See the [benchmarks guide](guides/benchmarks.md) for detailed analysis.
### Eg-walker Optimization
Grove implements the [Eg-walker algorithm](https://arxiv.org/abs/2409.14252) (EuroSys 2025 Best Paper) which optimizes for the common case: sequential editing.
- **Fast-path**: when edits are sequential (one user or turn-taking), operations apply directly with near-zero CRDT overhead
- **Slow-path**: when true concurrency occurs, a full CRDT merge ensures correctness
Most collaborative editing is sequential, so this optimization provides significant real-world performance benefits.
## Testing
`Grove.Testing` provides utilities for verifying CRDT convergence:
```elixir
defmodule MyApp.CrdtTest do
use ExUnit.Case
import Grove.Testing
test "concurrent edits converge" do
# Create N isolated replicas of a CRDT module
[a, b] = create_replicas(Grove.Set.ORSet, 2)
# Make concurrent edits on each replica
a = Grove.Set.ORSet.add(a, "x")
b = Grove.Set.ORSet.add(b, "y")
# Sync all replicas and assert convergence
[a, b] = sync_all([a, b])
assert_convergent([a, b])
end
end
```
| Function | Description |
|----------|-------------|
| `create_replicas/3` | Create N isolated replicas of a CRDT module |
| `sync/2` | Sync two replicas bidirectionally |
| `sync_all/1` | Sync all replicas in a list |
| `assert_convergent/1` | Assert all replicas have the same value |
| `replica_values/1` | Materialize each replica's value |
| `mutate_replica/3` | Apply a function to one replica by index |
| `random_operations/3` | Generate random operations for fuzzing |
## Roadmap
The following are planned but **not yet implemented**. See [guides/roadmap.md](guides/roadmap.md) for the full list.

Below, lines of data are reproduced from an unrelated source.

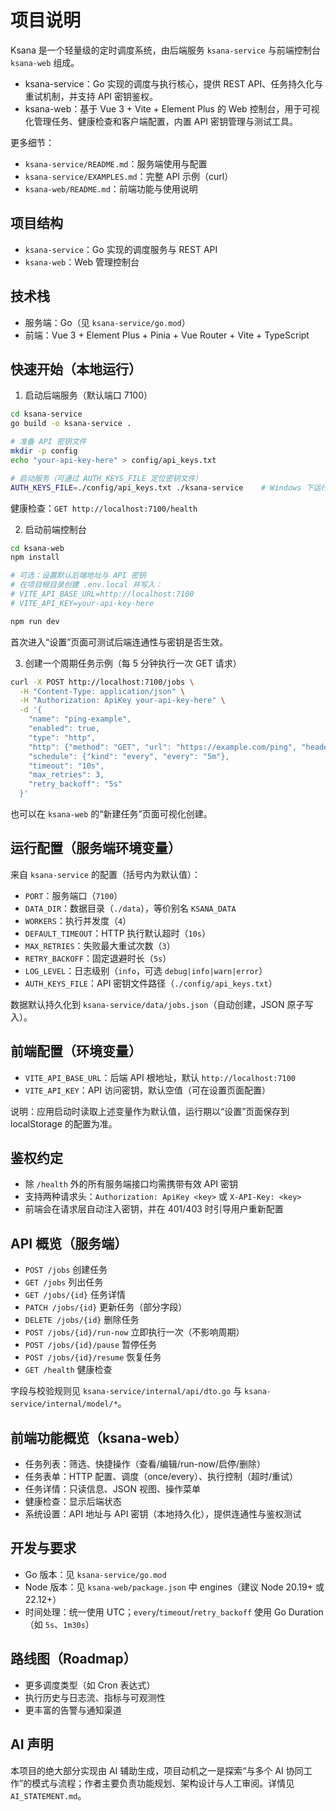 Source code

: ﻿# 项目说明

Ksana 是一个轻量级的定时调度系统，由后端服务 `ksana-service` 与前端控制台 `ksana-web` 组成。

- ksana-service：Go 实现的调度与执行核心，提供 REST API、任务持久化与重试机制，并支持 API 密钥鉴权。
- ksana-web：基于 Vue 3 + Vite + Element Plus 的 Web 控制台，用于可视化管理任务、健康检查和客户端配置，内置 API 密钥管理与测试工具。

更多细节：
- `ksana-service/README.md`：服务端使用与配置
- `ksana-service/EXAMPLES.md`：完整 API 示例（curl）
- `ksana-web/README.md`：前端功能与使用说明

## 项目结构

- `ksana-service`：Go 实现的调度服务与 REST API
- `ksana-web`：Web 管理控制台

## 技术栈

- 服务端：Go（见 `ksana-service/go.mod`）
- 前端：Vue 3 + Element Plus + Pinia + Vue Router + Vite + TypeScript

## 快速开始（本地运行）

1) 启动后端服务（默认端口 7100）

```bash
cd ksana-service
go build -o ksana-service .

# 准备 API 密钥文件
mkdir -p config
echo "your-api-key-here" > config/api_keys.txt

# 启动服务（可通过 AUTH_KEYS_FILE 定位密钥文件）
AUTH_KEYS_FILE=./config/api_keys.txt ./ksana-service    # Windows 下运行 .\ksana-service.exe
```

健康检查：`GET http://localhost:7100/health`

2) 启动前端控制台

```bash
cd ksana-web
npm install

# 可选：设置默认后端地址与 API 密钥
# 在项目根目录创建 .env.local 并写入：
# VITE_API_BASE_URL=http://localhost:7100
# VITE_API_KEY=your-api-key-here

npm run dev
```

首次进入“设置”页面可测试后端连通性与密钥是否生效。

3) 创建一个周期任务示例（每 5 分钟执行一次 GET 请求）

```bash
curl -X POST http://localhost:7100/jobs \
  -H "Content-Type: application/json" \
  -H "Authorization: ApiKey your-api-key-here" \
  -d '{
    "name": "ping-example",
    "enabled": true,
    "type": "http",
    "http": {"method": "GET", "url": "https://example.com/ping", "headers": {}, "body": ""},
    "schedule": {"kind": "every", "every": "5m"},
    "timeout": "10s",
    "max_retries": 3,
    "retry_backoff": "5s"
  }'
```

也可以在 `ksana-web` 的“新建任务”页面可视化创建。

## 运行配置（服务端环境变量）

来自 `ksana-service` 的配置（括号内为默认值）：
- `PORT`：服务端口（`7100`）
- `DATA_DIR`：数据目录（`./data`），等价别名 `KSANA_DATA`
- `WORKERS`：执行并发度（`4`）
- `DEFAULT_TIMEOUT`：HTTP 执行默认超时（`10s`）
- `MAX_RETRIES`：失败最大重试次数（`3`）
- `RETRY_BACKOFF`：固定退避时长（`5s`）
- `LOG_LEVEL`：日志级别（`info`，可选 `debug|info|warn|error`）
- `AUTH_KEYS_FILE`：API 密钥文件路径（`./config/api_keys.txt`）

数据默认持久化到 `ksana-service/data/jobs.json`（自动创建，JSON 原子写入）。

## 前端配置（环境变量）

- `VITE_API_BASE_URL`：后端 API 根地址，默认 `http://localhost:7100`
- `VITE_API_KEY`：API 访问密钥，默认空值（可在设置页面配置）

说明：应用启动时读取上述变量作为默认值，运行期以“设置”页面保存到 localStorage 的配置为准。

## 鉴权约定

- 除 `/health` 外的所有服务端接口均需携带有效 API 密钥
- 支持两种请求头：`Authorization: ApiKey <key>` 或 `X-API-Key: <key>`
- 前端会在请求层自动注入密钥，并在 401/403 时引导用户重新配置

## API 概览（服务端）

- `POST /jobs` 创建任务
- `GET /jobs` 列出任务
- `GET /jobs/{id}` 任务详情
- `PATCH /jobs/{id}` 更新任务（部分字段）
- `DELETE /jobs/{id}` 删除任务
- `POST /jobs/{id}/run-now` 立即执行一次（不影响周期）
- `POST /jobs/{id}/pause` 暂停任务
- `POST /jobs/{id}/resume` 恢复任务
- `GET /health` 健康检查

字段与校验规则见 `ksana-service/internal/api/dto.go` 与 `ksana-service/internal/model/*`。

## 前端功能概览（ksana-web）

- 任务列表：筛选、快捷操作（查看/编辑/run-now/启停/删除）
- 任务表单：HTTP 配置、调度（once/every）、执行控制（超时/重试）
- 任务详情：只读信息、JSON 视图、操作菜单
- 健康检查：显示后端状态
- 系统设置：API 地址与 API 密钥（本地持久化），提供连通性与鉴权测试

## 开发与要求

- Go 版本：见 `ksana-service/go.mod`
- Node 版本：见 `ksana-web/package.json` 中 engines（建议 Node 20.19+ 或 22.12+）
- 时间处理：统一使用 UTC；`every`/`timeout`/`retry_backoff` 使用 Go Duration（如 `5s`、`1m30s`）

## 路线图（Roadmap）

- 更多调度类型（如 Cron 表达式）
- 执行历史与日志流、指标与可观测性
- 更丰富的告警与通知渠道

## AI 声明

本项目的绝大部分实现由 AI 辅助生成，项目动机之一是探索“与多个 AI 协同工作”的模式与流程；作者主要负责功能规划、架构设计与人工审阅。详情见 `AI_STATEMENT.md`。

- A public node-delete operation and **tombstone garbage collection** for tree nodes (today, structural GC exists only for OR-Set/OR-Map metadata via `Grove.GC.Structural`)

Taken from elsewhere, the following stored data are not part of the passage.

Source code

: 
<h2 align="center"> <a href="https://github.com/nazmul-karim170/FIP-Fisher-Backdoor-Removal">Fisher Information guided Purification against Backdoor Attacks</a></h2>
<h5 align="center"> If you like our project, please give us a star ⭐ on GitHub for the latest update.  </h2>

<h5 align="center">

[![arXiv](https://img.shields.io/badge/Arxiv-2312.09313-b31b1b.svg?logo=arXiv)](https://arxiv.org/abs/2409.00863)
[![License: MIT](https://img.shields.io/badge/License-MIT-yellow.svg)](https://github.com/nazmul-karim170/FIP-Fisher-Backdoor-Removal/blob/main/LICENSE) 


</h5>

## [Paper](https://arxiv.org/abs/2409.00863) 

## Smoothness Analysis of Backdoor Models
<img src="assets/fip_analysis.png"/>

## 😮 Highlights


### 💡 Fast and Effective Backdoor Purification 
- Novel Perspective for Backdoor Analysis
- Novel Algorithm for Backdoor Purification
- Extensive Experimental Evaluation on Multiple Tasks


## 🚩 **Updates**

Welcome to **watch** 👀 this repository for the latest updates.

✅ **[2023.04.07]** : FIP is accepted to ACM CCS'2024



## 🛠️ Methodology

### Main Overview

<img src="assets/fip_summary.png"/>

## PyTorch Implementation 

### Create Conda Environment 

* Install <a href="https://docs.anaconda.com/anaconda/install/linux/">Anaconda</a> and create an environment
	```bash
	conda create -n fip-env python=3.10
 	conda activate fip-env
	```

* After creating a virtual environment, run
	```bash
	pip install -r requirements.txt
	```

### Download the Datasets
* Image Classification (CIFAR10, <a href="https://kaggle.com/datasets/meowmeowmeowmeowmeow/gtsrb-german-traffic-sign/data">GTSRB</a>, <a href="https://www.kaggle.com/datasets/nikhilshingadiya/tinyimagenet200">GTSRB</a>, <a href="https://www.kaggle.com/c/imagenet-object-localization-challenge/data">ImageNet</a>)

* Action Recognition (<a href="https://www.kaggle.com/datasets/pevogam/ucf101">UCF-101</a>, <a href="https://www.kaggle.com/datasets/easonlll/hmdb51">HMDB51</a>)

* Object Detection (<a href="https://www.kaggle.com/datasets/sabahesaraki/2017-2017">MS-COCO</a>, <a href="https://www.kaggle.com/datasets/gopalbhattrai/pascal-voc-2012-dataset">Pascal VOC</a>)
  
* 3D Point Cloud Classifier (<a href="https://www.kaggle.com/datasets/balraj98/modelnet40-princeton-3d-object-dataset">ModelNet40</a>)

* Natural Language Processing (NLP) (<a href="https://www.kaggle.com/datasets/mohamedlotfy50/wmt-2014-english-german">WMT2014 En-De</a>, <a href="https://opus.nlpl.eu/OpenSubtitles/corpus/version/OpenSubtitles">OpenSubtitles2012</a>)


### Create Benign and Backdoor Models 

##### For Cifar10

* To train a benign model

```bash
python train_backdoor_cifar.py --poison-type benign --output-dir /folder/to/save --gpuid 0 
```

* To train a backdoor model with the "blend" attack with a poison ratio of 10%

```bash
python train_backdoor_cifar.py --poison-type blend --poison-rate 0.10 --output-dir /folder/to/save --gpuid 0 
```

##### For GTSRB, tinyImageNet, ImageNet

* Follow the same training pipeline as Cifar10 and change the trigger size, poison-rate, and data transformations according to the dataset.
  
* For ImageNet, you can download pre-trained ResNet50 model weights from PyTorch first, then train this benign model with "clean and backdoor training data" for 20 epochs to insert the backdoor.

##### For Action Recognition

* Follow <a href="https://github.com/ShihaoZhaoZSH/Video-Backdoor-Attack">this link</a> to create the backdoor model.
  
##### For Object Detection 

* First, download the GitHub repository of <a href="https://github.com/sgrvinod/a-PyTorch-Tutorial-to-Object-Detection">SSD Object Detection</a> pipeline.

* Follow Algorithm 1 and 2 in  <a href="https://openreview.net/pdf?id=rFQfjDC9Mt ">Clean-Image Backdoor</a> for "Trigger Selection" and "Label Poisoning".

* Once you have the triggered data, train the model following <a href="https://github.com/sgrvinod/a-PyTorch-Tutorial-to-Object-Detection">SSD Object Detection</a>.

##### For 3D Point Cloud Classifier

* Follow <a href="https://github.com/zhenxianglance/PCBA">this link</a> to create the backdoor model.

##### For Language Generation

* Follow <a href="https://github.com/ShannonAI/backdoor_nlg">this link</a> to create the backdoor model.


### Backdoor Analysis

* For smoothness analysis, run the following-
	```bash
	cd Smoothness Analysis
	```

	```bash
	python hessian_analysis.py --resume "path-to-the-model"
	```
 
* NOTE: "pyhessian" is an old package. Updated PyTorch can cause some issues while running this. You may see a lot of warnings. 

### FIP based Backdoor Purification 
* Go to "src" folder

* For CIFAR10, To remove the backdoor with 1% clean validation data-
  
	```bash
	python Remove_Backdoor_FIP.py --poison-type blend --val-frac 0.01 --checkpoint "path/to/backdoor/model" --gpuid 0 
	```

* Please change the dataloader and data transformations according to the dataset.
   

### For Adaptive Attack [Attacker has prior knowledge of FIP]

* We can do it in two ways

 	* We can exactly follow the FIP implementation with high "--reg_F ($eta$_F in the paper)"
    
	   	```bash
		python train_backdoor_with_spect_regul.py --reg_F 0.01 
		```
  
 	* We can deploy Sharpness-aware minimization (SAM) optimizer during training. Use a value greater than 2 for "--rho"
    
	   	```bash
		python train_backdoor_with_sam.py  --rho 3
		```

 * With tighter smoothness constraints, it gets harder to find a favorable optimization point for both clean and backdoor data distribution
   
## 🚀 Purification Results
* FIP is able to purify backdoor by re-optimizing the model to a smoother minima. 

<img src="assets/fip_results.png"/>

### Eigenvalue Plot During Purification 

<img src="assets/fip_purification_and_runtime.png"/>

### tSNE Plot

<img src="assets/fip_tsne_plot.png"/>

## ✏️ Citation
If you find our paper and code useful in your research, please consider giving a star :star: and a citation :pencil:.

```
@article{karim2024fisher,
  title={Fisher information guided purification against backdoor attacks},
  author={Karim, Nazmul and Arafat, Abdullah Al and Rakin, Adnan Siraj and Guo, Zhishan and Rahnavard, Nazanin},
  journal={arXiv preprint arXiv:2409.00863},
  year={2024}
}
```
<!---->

- **Selective undo** of a specific past operation (only stack-based undo/redo exists today)
- **Elixir AST conversion** helpers (`from_elixir_ast` / `to_elixir_ast`)
- **JSON serialization** and an **Ecto type** for storing trees
- **Gossip / anti-entropy** replication and version-vector full-state sync for new replicas
## Research Background
Grove is based on peer-reviewed research in distributed systems and CRDTs:
### Core Papers
- [A highly-available move operation for replicated trees](https://martin.kleppmann.com/papers/move-op.pdf) — Kleppmann et al., 2021
- [Eg-walker: Better, Faster, Smaller](https://arxiv.org/abs/2409.14252) — Gentle & Kleppmann, EuroSys 2025 (Best Paper)

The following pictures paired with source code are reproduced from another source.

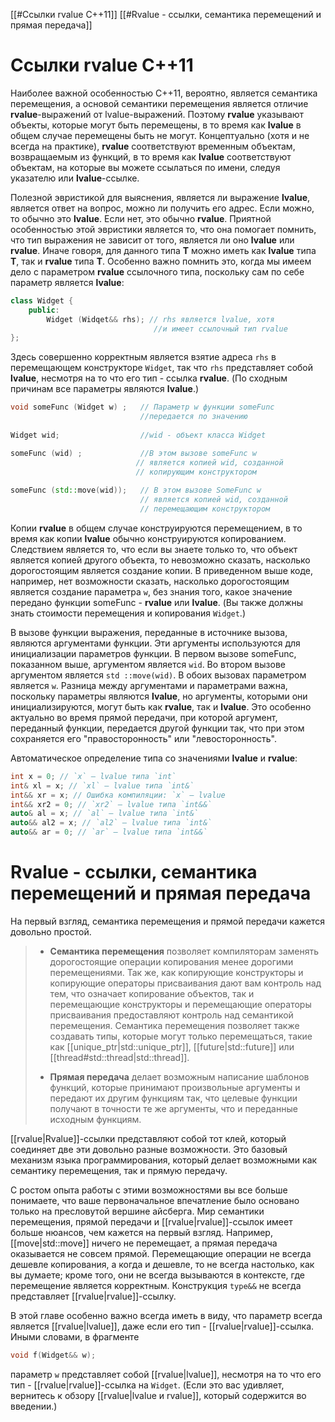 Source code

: 
[[#Ссылки rvalue C++11]]
[[#Rvalue - ссылки, семантика перемещений и прямая передача]]

# Ссылки rvalue C++11

Наиболее важной особенностью С++11, вероятно, является семантика перемещения, а основой семантики перемещения является отличие **rvаlue**-выражений от lvаluе-выражений. Поэтому **rvalue** указывают объекты, которые могут быть перемещены, в то время как **lvalue** в общем случае перемещены быть не могут. Концептуально (хотя и не всегда на практике), **rvalue** соответствуют временным объектам, возвращаемым из функций, в то время как **lvalue** соответствуют объектам, на которые вы можете ссылаться по имени, следуя указателю или **lvalue**-ссылке.

Полезной эвристикой для выяснения, является ли выражение **lvalue**, является ответ на вопрос, можно ли получить его адрес. Если можно, то обычно это **lvalue**. Если нет, это обычно **rvalue**. Приятной особенностью этой эвристики является то, что она помогает помнить, что тип выражения не зависит от того, является ли оно **lvalue** или **rvalue**. Иначе говоря, для данного типа **Т** можно иметь как **lvalue** типа **Т**, так и **rvalue** типа **Т**. Особенно важно помнить это, когда мы имеем дело с параметром **rvalue** ссылочного типа, поскольку сам по себе параметр является **lvalue**:
```c++
class Widget {
	public:
		Widget (Widqet&& rhs); // rhs является lvalue, хотя
								//и имеет ссылочный тип rvalue
};
```

Здесь совершенно корректным является взятие адреса `rhs` в перемещающем конструкторе `Widget`, так что `rhs` представляет собой **lvalue**, несмотря на то что его тип - ссылка **rvalue**. (По сходным причинам все параметры являются **lvalue**.)
```c++
void someFunc (Widget w) ;   // Параметр w функции someFunc
							 //передается по значению
							 
Widget wid;                  //wid - объект класса Widget

someFunc (wid) ;             //В этом вызове someFunc w
							// является копией wid, созданной
							// копирующим конструктором
							
someFunc (std::move(wid));   // В этом вызове SomeFunc w
							 // является копией wid, созданной
							 // перемещающим конструктором
```

Копии **rvalue** в общем случае конструируются перемещением, в то время как копии **lvalue** обычно конструируются копированием. Следствием является то, что если вы зна­ете только то, что объект является копией друrого объекта, то невозможно сказать, на­сколько дорогостоящим является создание копии. В приведенном выше коде, например, нет возможности сказать, насколько дорогостоящим является создание параметра `w`, без знания того, какое значение передано функции someFunc - **rvalue** или **lvalue**. (Вы также должны знать стоимости перемещения и копирования `Widget`.)

В вызове функции выражения, переданные в источнике вызова, являются аргументами функции. Эти аргументы используются для инициализации параметров функции. В первом вызове someFunc, показанном выше, аргументом является `wid`. Во втором вызове аргументом является `std ::move(wid)`. В обоих вызовах параметром является `w`. Разница между аргументами и параметрами важна, поскольку параметры являются **lvalue**, но аргументы, которыми они инициализируются, могут быть как **rvalue**, так и **lvalue**. Это особенно актуально во время прямой передачи, при которой аргумент, переданный функ­ции, передается другой функции так, что при этом сохраняется его "правосторонность" или "левосторонность".

Автоматическое определение типа со значениями **lvalue** и **rvalue**:
```c++
int x = 0; // `x` – lvalue типа `int`
int& xl = x; // `xl` – lvalue типа `int&`
int&& xr = x; // Ошибка компиляции: `x` – lvalue
int&& xr2 = 0; // `xr2` – lvalue типа `int&&`
auto& al = x; // `al` – lvalue типа `int&`
auto&& al2 = x; // `al2` – lvalue типа `int&`
auto&& ar = 0; // `ar` – lvalue типа `int&&`
```

# Rvalue - ссылки, семантика перемещений и прямая передача

На первый взгляд, семантика перемещения и прямой передачи кажется довольно простой.

> - **Семантика перемещения** позволяет компиляторам заменять дорогостоящие операции копирования менее дорогими перемещениями. Так же, как копирующие конструкторы и копирующие операторы присваивания дают вам контроль над тем, что означает копирование объектов, так и перемещающие конструкторы и перемещающие операторы присваивания предоставляют контроль над семантикой перемещения. Семантика перемещения позволяет также создавать типы, которые могут только перемещаться, такие как [[unique_ptr|std::unique_ptr]], [[future|std::future]] или [[thread#std::thread|std::thread]].
> 
> - **Прямая передача** делает возможным написание шаблонов функций, которые принимают произвольные аргументы и передают их другим функциям так, что целевые функции получают в точности те же аргументы, что и переданные исходным функциям. 
 

[[rvalue|Rvаluе]]-ссылки представляют собой тот клей, который соединяет две эти довольно разные возможности. Это базовый механизм языка программирования, который делает возможными как семантику перемещения, так и прямую передачу.

С ростом опыта работы с этими возможностями вы все больше понимаете, что ваше первоначальное впечатление было основано только на пресловутой вершине айсберга. Мир семантики перемещения, прямой передачи и [[rvalue|rvalue]]-ссылок имеет больше нюансов, чем кажется на первый взгляд. Например, [[move|std::move]] ничего не перемещает, а прямая передача оказывается не совсем прямой. Перемещающие операции не всеrда дешевле копирования, а когда и дешевле, то не всегда настолько, как вы думаете; кроме того, они не всегда вызываются в контексте, где перемещение является корректным. Конструкция `type&&` не всегда представляет [[rvalue|rvalue]]-ccылкy.

В этой главе особенно важно всегда иметь в виду, что параметр всегда является [[rvalue|lvalue]], даже если ero тип - [[rvalue|rvalue]]-ccылкa. Иными словами, в фрагменте 
```c++
void f(Widget&& w);
```

параметр `w` представляет собой [[rvalue|lvalue]], несмотря на то что его тип - [[rvalue|rvalue]]-ссылка на `Widget`. (Если это вас удивляет, вернитесь к обзору [[rvalue|lvalue и rvalue]], который содержится во введении.)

- [COAST: A Conflict-free Replicated Abstract Syntax Tree](http://soft.vub.ac.be/Publications/2022/vub-tr-soft-22-17.pdf) — Munsters et al., 2022
- [A coordination-free, convergent, and safe replicated tree](https://arxiv.org/abs/2103.04828) — Nair et al., 2021
### Foundational CRDT Research
- [A comprehensive study of Convergent and Commutative Replicated Data Types](http://hal.inria.fr/inria-00555588/) — Shapiro et al., 2011
- [Pure Operation-Based Replicated Data Types](https://arxiv.org/abs/1710.04469) — Baquero et al., 2017
- [Interleaving Anomalies in Collaborative Text Editors](https://martin.kleppmann.com/papers/interleaving-papoc19.pdf) — Kleppmann et al., 2019
### Undo/Redo
- [A Generic Undo Support for State-Based CRDTs](https://drops.dagstuhl.de/opus/volltexte/2020/11800/pdf/LIPIcs-OPODIS-2019-14.pdf) — Yu et al., 2019
- [Undo and Redo Support for Replicated Registers](https://arxiv.org/abs/2404.11308) — Stewen & Kleppmann, 2024
See the [architecture guide](guides/architecture.md) for implementation details.
## Comparison with Other Libraries
| Feature | Grove | Automerge | Yjs | Loro |
|---------|-------|-----------|-----|------|
| Language | Elixir | Rust/JS | JS | Rust/JS |
| Tree CRDT | ✅ First-class | ✅ JSON | ✅ XML | ✅ Movable tree |
| Move operation | ✅ | ❌ (research only) | ❌ (removed) | ✅ |
| Eg-walker optimization | ✅ | ❌ | ❌ | ✅ (event-graph replay) |
| Undo/redo | ✅ local | ✅ local | ✅ | ✅ |
| Rich text | ❌ | ✅ | ✅ | ✅ |
| BEAM native | ✅ | ❌ | ❌ | ❌ |
| Phoenix integration | ✅ | ❌ | ❌ | ❌ |
## Contributing
Contributions are welcome!
```bash
# Clone the repository
git clone https://gitlab.com/tristanperalta/grove.git
cd grove
# Install dependencies
mix deps.get
# Run tests
mix test
# Run benchmarks
mix run benchmarks/eg_walker_bench.exs
```
## License
Grove is released under the MIT License. See [LICENSE](LICENSE) for details.